You are viewing a plain text version of this content. The canonical link for it is here.

Posted to common-user@hadoop.apache.org by Azuryy Yu <az...@gmail.com> on 2015/02/05 10:39:09 UTC

Re: Which [open-souce] SQL engine atop Hadoop?

please look at:
http://mail-archives.apache.org/mod_mbox/tajo-user/201502.mbox/browser



On Tue, Jan 27, 2015 at 5:13 PM, Daniel Haviv <da...@gmail.com> wrote:

> Can you elaborate on why you prefer Tajo?
>
> Daniel
>
> On 27 בינו׳ 2015, at 10:35, Azuryy Yu <az...@gmail.com> wrote:
>
> You almost list all open sourced MPP real time SQL-ON-Hadoop.
>
> I prefer Tajo, which was relased by 0.9.0 recently, and still working in
> progress for 1.0
>
>
> On Mon, Jan 26, 2015 at 10:19 PM, Samuel Marks <sa...@gmail.com>
> wrote:
>
>> Since Hadoop <https://hive.apache.org> came out, there have been various
>> commercial and/or open-source attempts to expose some compatibility with
>> SQL <http://drill.apache.org>.
>>
>> I am seeking one which is good for low-latency querying, and supports the
>> most common CRUD <https://spark.apache.org>, including [the basics!]
>> along these lines: CREATE TABLE, INSERT INTO, SELECT * FROM, UPDATE
>> Table SET C1=2 WHERE, DELETE FROM, and DROP TABLE.
>>
>> I will be utilising them from Python, however there does seem to be a Python
>> JDBC wrapper <https://spark.apache.org/sql>. Additionally it needs to be
>> scalable for big and small data (starting on a single-node "cluster").
>>
>> Here is what I've found thus far:
>>
>>    - Apache Hive <https://hive.apache.org> (SQL-like, with interactive
>>    SQL thanks to the Stinger initiative)
>>    - Apache Drill <http://drill.apache.org> (ANSI SQL support)
>>    - Apache Spark <https://spark.apache.org> (Spark SQL
>>    <https://spark.apache.org/sql>, queries only, add data via Hive, RDD
>>    <https://spark.apache.org/docs/latest/api/scala/index.html#org.apache.spark.sql.SchemaRDD>
>>    or Paraquet <http://parquet.io/>)
>>    - Apache Phoenix <http://phoenix.apache.org> (built atop Apache HBase
>>    <http://hbase.apache.org>, lacks full transaction
>>    <http://en.wikipedia.org/wiki/Database_transaction> support, relational
>>    operators <http://en.wikipedia.org/wiki/Relational_operators> and
>>    some built-in functions)
>>    - Presto <https://github.com/facebook/presto> from Facebook (can
>>    query Hive, Cassandra <http://cassandra.apache.org>, relational DBs
>>    &etc.

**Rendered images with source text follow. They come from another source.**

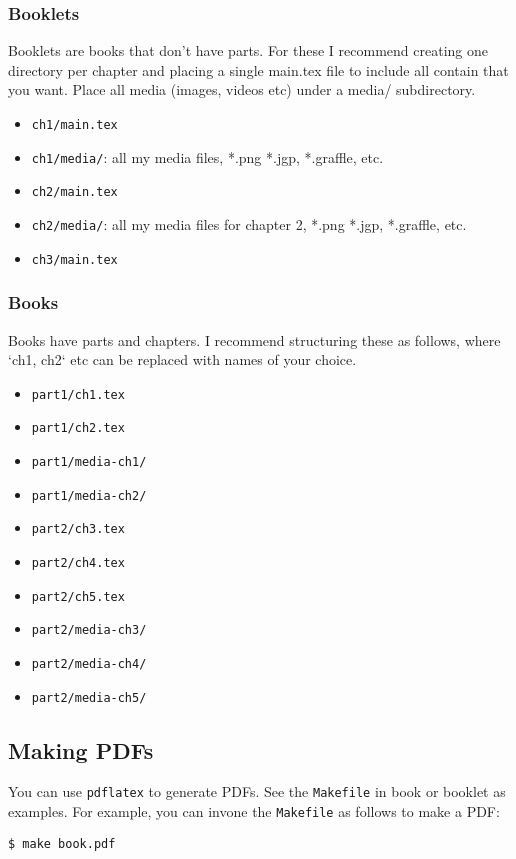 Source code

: \subsubsection{Booklets}
 
 Booklets are books that don't have parts. For these  I recommend creating one directory per chapter and placing a single main.tex file to include all contain that you want.  Place all media (images, videos etc) under a media/ subdirectory. 
\begin{itemize}  
\item \lstinline`ch1/main.tex`
\item \lstinline`ch1/media/`: all my media files, *.png *.jgp, *.graffle, etc.
\item \lstinline`ch2/main.tex`
\item \lstinline`ch2/media/`: all my media files for chapter 2, *.png *.jgp, *.graffle, etc.
\item \lstinline`ch3/main.tex`
\end{itemize}

\subsubsection{Books}

Books have parts and chapters. I recommend structuring these as follows, where `ch1, ch2` etc can be replaced with names of your choice.
%
\begin{itemize}
\item \lstinline`part1/ch1.tex`
\item \lstinline`part1/ch2.tex`
\item \lstinline`part1/media-ch1/`
\item \lstinline`part1/media-ch2/`
\item \lstinline`part2/ch3.tex`
\item \lstinline`part2/ch4.tex`
\item \lstinline`part2/ch5.tex`
\item \lstinline`part2/media-ch3/`
\item \lstinline`part2/media-ch4/`
\item \lstinline`part2/media-ch5/`
\end{itemize}
   
\subsection{Making PDFs}
You can use \lstinline`pdflatex` to generate PDFs.  See the \lstinline`Makefile` in book or booklet as examples.
%
For example, you can  invone the \lstinline`Makefile` as follows to make a PDF:
\begin{lstlisting}
$ make book.pdf
\end{lstlisting}

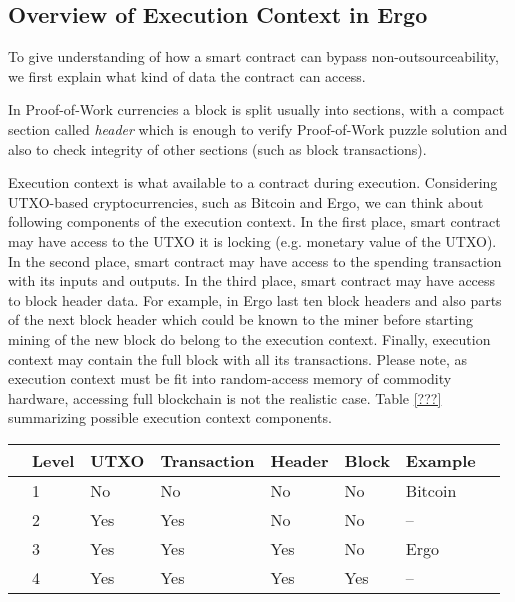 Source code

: \documentclass[11pt]{article}
\begin{document}

\subsection{Overview of Execution Context in Ergo}

To give understanding of how a smart contract can bypass non-outsourceability, we first explain what kind of data the contract
can access.

In Proof-of-Work currencies a block is split usually into sections, with a compact section called {\em header} which is
enough to verify Proof-of-Work puzzle solution and also to check integrity of other sections (such as block transactions).

Execution context is what available to a contract during execution. Considering UTXO-based cryptocurrencies, such as
Bitcoin and Ergo, we can think about following components of the execution context. In the first place, smart contract
 may have access to the UTXO it is locking (e.g. monetary value of the UTXO). In the second place, smart contract may
 have access to the spending transaction with its inputs and outputs. In the third place, smart contract may have access
 to block header data. For example, in Ergo last ten block headers and also parts of the next block header which could
 be known to the miner before starting mining of the new block do belong to the execution context. Finally, execution
 context may contain the full block with all its transactions. Please note, as execution context must be fit into
 random-access memory of commodity hardware, accessing full blockchain is not the realistic case. Table \ref{???}
 summarizing possible execution context components.


\begin{tabular}{llllllll}
	& Level & UTXO & Transaction & Header      & Block & Example \\ \hline
	& 1     & No  & No          & No  		   & No    & Bitcoin \\
	& 2     & Yes & Yes         & No 		   & No    & -- \\
	& 3     & Yes & Yes         & Yes 		   & No    & Ergo    \\
	& 4     & Yes & Yes         & Yes 		   & Yes   & --    \\
\end{tabular}
	
\end{document}
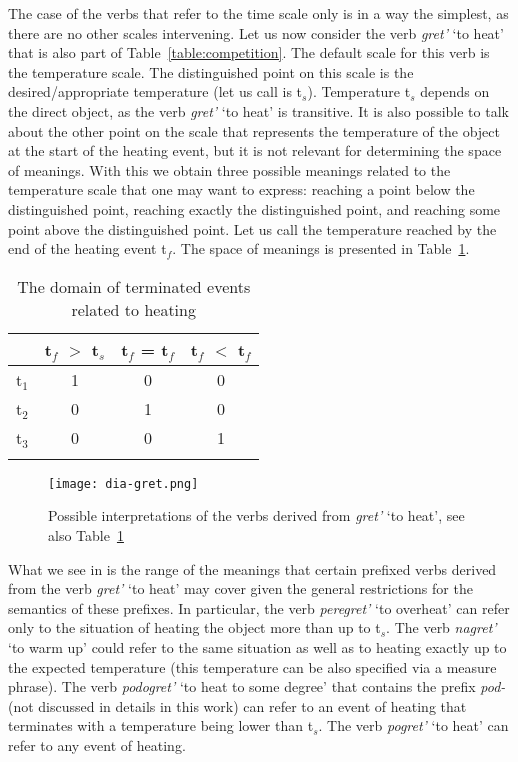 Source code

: The case of the verbs that refer to the time scale only is in a way the simplest, as there are no other scales intervening. Let us now consider the verb \textit{gret'} `to heat' that is also part of Table~\ref{table:competition}. The default scale for this verb is the temperature scale. The distinguished point on this scale is the desired/appropriate temperature (let us call is t$_s$). Temperature t$_s$ depends on the direct object, as the verb \textit{gret'} `to heat' is transitive. It is also possible to talk about the other point on the scale that represents the temperature of the object at the start of the heating event, but it is not relevant for determining the space of meanings. With this we obtain three possible meanings related to the temperature scale that one may want to express: reaching a point below the distinguished point, reaching exactly the distinguished point, and reaching some point above the distinguished point. Let us call the temperature reached by the end of the heating event t$_f$. The space of meanings is presented in Table~\ref{table:gret}.

\begin{table}
\caption{The domain of terminated events related to heating \label{table:gret}}
\begin{tabular}{lccc}
\lsptoprule
 & t$_f$ $>$ t$_s$ & t$_f$ = t$_f$ & t$_f$ $<$ t$_f$\\
\midrule
t$_1$ & 1 & 0 & 0\\
t$_2$ & 0 & 1 & 0\\
t$_3$ & 0 & 0 & 1\\
\lspbottomrule
\end{tabular}
\end{table}

\begin{figure}
\centering
\texttt{[image: dia-gret.png]}
\caption{Possible interpretations of the verbs derived from \textit{gret'} `to heat', see also Table~\ref{table:gret} \label{fig:gret}}
\end{figure}

What we see in  is the range of the meanings that certain prefixed verbs derived from the verb \textit{gret'} `to heat' may cover given the general restrictions for the semantics of these prefixes. In particular, the verb \textit{peregret'} `to overheat' can refer only to the situation of heating the object more than up to t$_s$. The verb \textit{nagret'} `to warm up' could refer to the same situation as well as to heating exactly up to the expected temperature (this temperature can be also specified via a measure phrase). The verb \textit{podogret'} `to heat to some degree' that contains the prefix \textit{pod-} (not discussed in details in this work) can refer to an event of heating that terminates with a temperature being lower than t$_s$. The verb \textit{pogret'} `to heat' can refer to any event of heating.


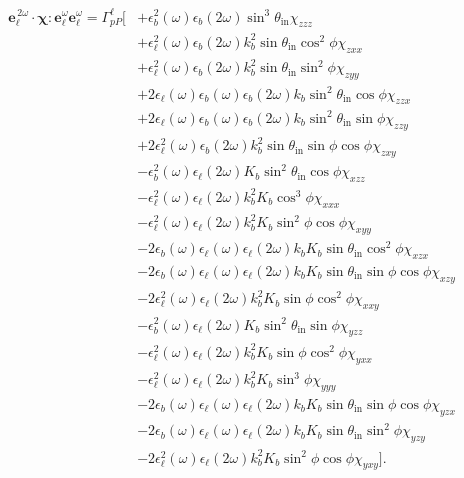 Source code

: \begin{equation*}
\begin{split}
\mathbf{e}^{\,2\omega}_{\ell}\cdot
\boldsymbol{\chi}:\mathbf{e}^{\omega}_{\ell}\mathbf{e}^{\omega}_{\ell} =
\Gamma^{\ell}_{pP}
\big[
&+ \epsilon_{b}^{2}(\omega)\epsilon_{b}(2\omega)
   \sin^{3}\theta_{\mathrm{in}}\chi_{zzz}\\
&+ \epsilon_{\ell}^{2}(\omega)\epsilon_{b}(2\omega)k^{2}_{b}
   \sin\theta_{\mathrm{in}}\cos^{2}\phi\chi_{zxx}\\
&+ \epsilon_{\ell}^{2}(\omega)\epsilon_{b}(2\omega)k^{2}_{b}
   \sin\theta_{\mathrm{in}}\sin^{2}\phi\chi_{zyy}\\
&+ 2\epsilon_{\ell}(\omega)\epsilon_{b}(\omega)\epsilon_{b}(2\omega)k_{b}
   \sin^{2}\theta_{\mathrm{in}}\cos\phi\chi_{zzx}\\
&+ 2\epsilon_{\ell}(\omega)\epsilon_{b}(\omega)\epsilon_{b}(2\omega)k_{b}
   \sin^{2}\theta_{\mathrm{in}}\sin\phi\chi_{zzy}\\
&+ 2\epsilon^{2}_{\ell}(\omega)\epsilon_{b}(2\omega)k^{2}_{b}
   \sin\theta_{\mathrm{in}}\sin\phi\cos\phi\chi_{zxy}\\
&- \epsilon_{b}^{2}(\omega)\epsilon_{\ell}(2\omega)K_{b}
   \sin^{2}\theta_{\mathrm{in}}\cos\phi\chi_{xzz}\\
&- \epsilon_{\ell}^{2}(\omega)\epsilon_{\ell}(2\omega)k^{2}_{b}K_{b}
   \cos^{3}\phi\chi_{xxx}\\
&- \epsilon_{\ell}^{2}(\omega)\epsilon_{\ell}(2\omega)k^{2}_{b}K_{b}
   \sin^{2}\phi\cos\phi\chi_{xyy}\\
&- 2\epsilon_{b}(\omega)\epsilon_{\ell}(\omega)\epsilon_{\ell}(2\omega)k_{b}K_{b}
   \sin\theta_{\mathrm{in}}\cos^{2}\phi\chi_{xzx}\\
&- 2\epsilon_{b}(\omega)\epsilon_{\ell}(\omega)\epsilon_{\ell}(2\omega)k_{b}K_{b}
   \sin\theta_{\mathrm{in}}\sin\phi\cos\phi\chi_{xzy}\\
&- 2\epsilon^{2}_{\ell}(\omega)\epsilon_{\ell}(2\omega)k^{2}_{b}K_{b}
   \sin\phi\cos^{2}\phi\chi_{xxy}\\
&- \epsilon_{b}^{2}(\omega)\epsilon_{\ell}(2\omega)K_{b}
   \sin^{2}\theta_{\mathrm{in}}\sin\phi\chi_{yzz}\\
&- \epsilon_{\ell}^{2}(\omega)\epsilon_{\ell}(2\omega)k^{2}_{b}K_{b}
   \sin\phi\cos^{2}\phi\chi_{yxx}\\
&- \epsilon_{\ell}^{2}(\omega)\epsilon_{\ell}(2\omega)k^{2}_{b}K_{b}
   \sin^{3}\phi\chi_{yyy}\\
&- 2\epsilon_{b}(\omega)\epsilon_{\ell}(\omega)\epsilon_{\ell}(2\omega)k_{b}K_{b}
   \sin\theta_{\mathrm{in}}\sin\phi\cos\phi\chi_{yzx}\\
&- 2\epsilon_{b}(\omega)\epsilon_{\ell}(\omega)\epsilon_{\ell}(2\omega)k_{b}K_{b}
   \sin\theta_{\mathrm{in}}\sin^{2}\phi\chi_{yzy}\\
&- 2\epsilon^{2}_{\ell}(\omega)\epsilon_{\ell}(2\omega)k^{2}_{b}K_{b}
   \sin^{2}\phi\cos\phi\chi_{yxy}
\big].
\end{split}
\end{equation*}
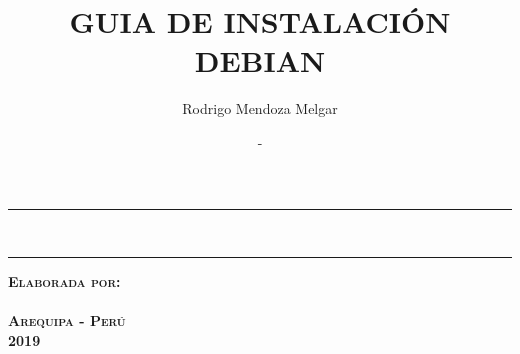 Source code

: \documentclass[12pt,twoside]{report}
\title{GUIA DE INSTALACIÓN DEBIAN}\let\Title\@title
\author{Rodrigo Mendoza Melgar}\let\Author\@author
\date{-}\let\Date\@date
\begin{document}
	\begin{titlepage}
		\begin{center}
			
			\vspace*{20em}
			
			\rule{\textwidth}{1.6pt}\\[0.7em]
			\textbf{\LARGE\Title}
			\vspace*{2em}
			\rule{\textwidth}{1.6pt}
			
			\vspace*{10em}
						
			\textsc{\textbf{Elaborada por:}}\\
			\textsc{\textbf{\Author}}\\[15em]
			\textsc{\textbf{Arequipa - Perú}}\\
			\textsc{\textbf{2019}}\\[1em]
		\end{center}
	\end{titlepage}
\end{document}
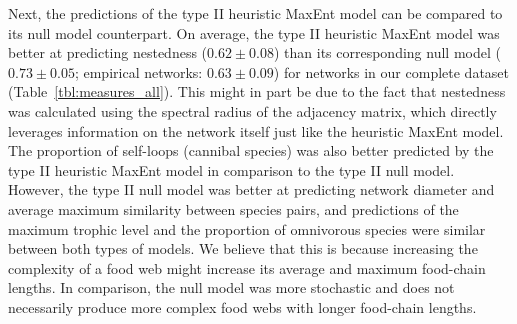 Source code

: {\begin{table}[!h]
  \caption{\textbf{Standardized mean difference between predicted network measures and empirical data for all food webs in our abundance dataset ($N = 19$).} Positive (negative) values indicate that the measure is
overestimated (underestimated) on average. Null 1: Type I null model based on
connectance. MaxEnt 1: Type I heuristic MaxEnt model based on connectance.
Null 2: Type II null model based on the joint degree sequence. MaxEnt 2: Type
II heuristic MaxEnt model based on the joint degree sequence. $\rho$:
nestedness measured by the spectral radius of the adjacency matrix.
\textit{maxtl}: maximum trophic level. \textit{diam}: network diameter.
\textit{MxSim}: average maximum similarity between species pairs.
\textit{Cannib}: proportion of cannibal species (self-loops). \textit{Omniv}:
proportion of omnivorous species. \textit{entropy}: SVD entropy.}
  \label{tbl:measures_abund}
\end{table}

\clearpage
}

Next, the predictions of the type II heuristic MaxEnt model can be compared to
its null model counterpart. On average, the type II heuristic MaxEnt model was
better at predicting nestedness ($0.62 \pm 0.08$) than its corresponding null
model ($0.73 \pm 0.05$; empirical networks: $0.63 \pm 0.09$) for networks in our
complete dataset (Table~\ref{tbl:measures_all}). This might in part be due to the
fact that nestedness was calculated using the spectral radius of the adjacency
matrix, which directly leverages information on the network itself just like the
heuristic MaxEnt model. The proportion of self-loops (cannibal species) was also
better predicted by the type II heuristic MaxEnt model in comparison to the type
II null model. However, the type II null model was better at predicting network
diameter and average maximum similarity between species pairs, and predictions
of the maximum trophic level and the proportion of omnivorous species were
similar between both types of models. We believe that this is because increasing
the complexity of a food web might increase its average and maximum food-chain
lengths. In comparison, the null model was more stochastic and does not
necessarily produce more complex food webs with longer food-chain lengths.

Doesn't seem to be designed for low-latency responses across small
>>    clusters, or support UPDATE operations. It is optimized for data
>>    warehousing or analytics¹
>>    <http://prestodb.io/docs/current/overview/use-cases.html>)
>>    - SQL-Hadoop <https://www.mapr.com/why-hadoop/sql-hadoop> via MapR
>>    community edition <https://www.mapr.com/products/hadoop-download>
>>    (seems to be a packaging of Hive, HP Vertica
>>    <http://www.vertica.com/hp-vertica-products/sqlonhadoop>, SparkSQL,
>>    Drill and a native ODBC wrapper
>>    <http://package.mapr.com/tools/MapR-ODBC/MapR_ODBC>)
>>    - Apache Kylin <http://www.kylin.io> from Ebay (provides an SQL
>>    interface and multi-dimensional analysis [OLAP
>>    <http://en.wikipedia.org/wiki/OLAP>], "… offers ANSI SQL on Hadoop
>>    and supports most ANSI SQL query functions". It depends on HDFS, MapReduce,
>>    Hive and HBase; and seems targeted at very large data-sets though maintains
>>    low query latency)
>>    - Apache Tajo <http://tajo.apache.org> (ANSI/ISO SQL standard
>>    compliance with JDBC <http://en.wikipedia.org/wiki/JDBC> driver
>>    support [benchmarks against Hive and Impala
>>    <http://blogs.gartner.com/nick-heudecker/apache-tajo-enters-the-sql-on-hadoop-space>
>>    ])
>>    - Cascading <http://en.wikipedia.org/wiki/Cascading_%28software%29>'s
>>    Lingual <http://docs.cascading.org/lingual/1.0/>²
>>    <http://docs.cascading.org/lingual/1.0/#sql-support> ("Lingual
>>    provides JDBC Drivers, a SQL command shell, and a catalog manager for
>>    publishing files [or any resource] as schemas and tables.")
>>
>> Which—from this list or elsewhere—would you recommend, and why?
>> Thanks for all suggestions,
>>
>> Samuel Marks
>> http://linkedin.com/in/samuelmarks
>>
>
>

Re: Which [open-souce] SQL engine atop Hadoop?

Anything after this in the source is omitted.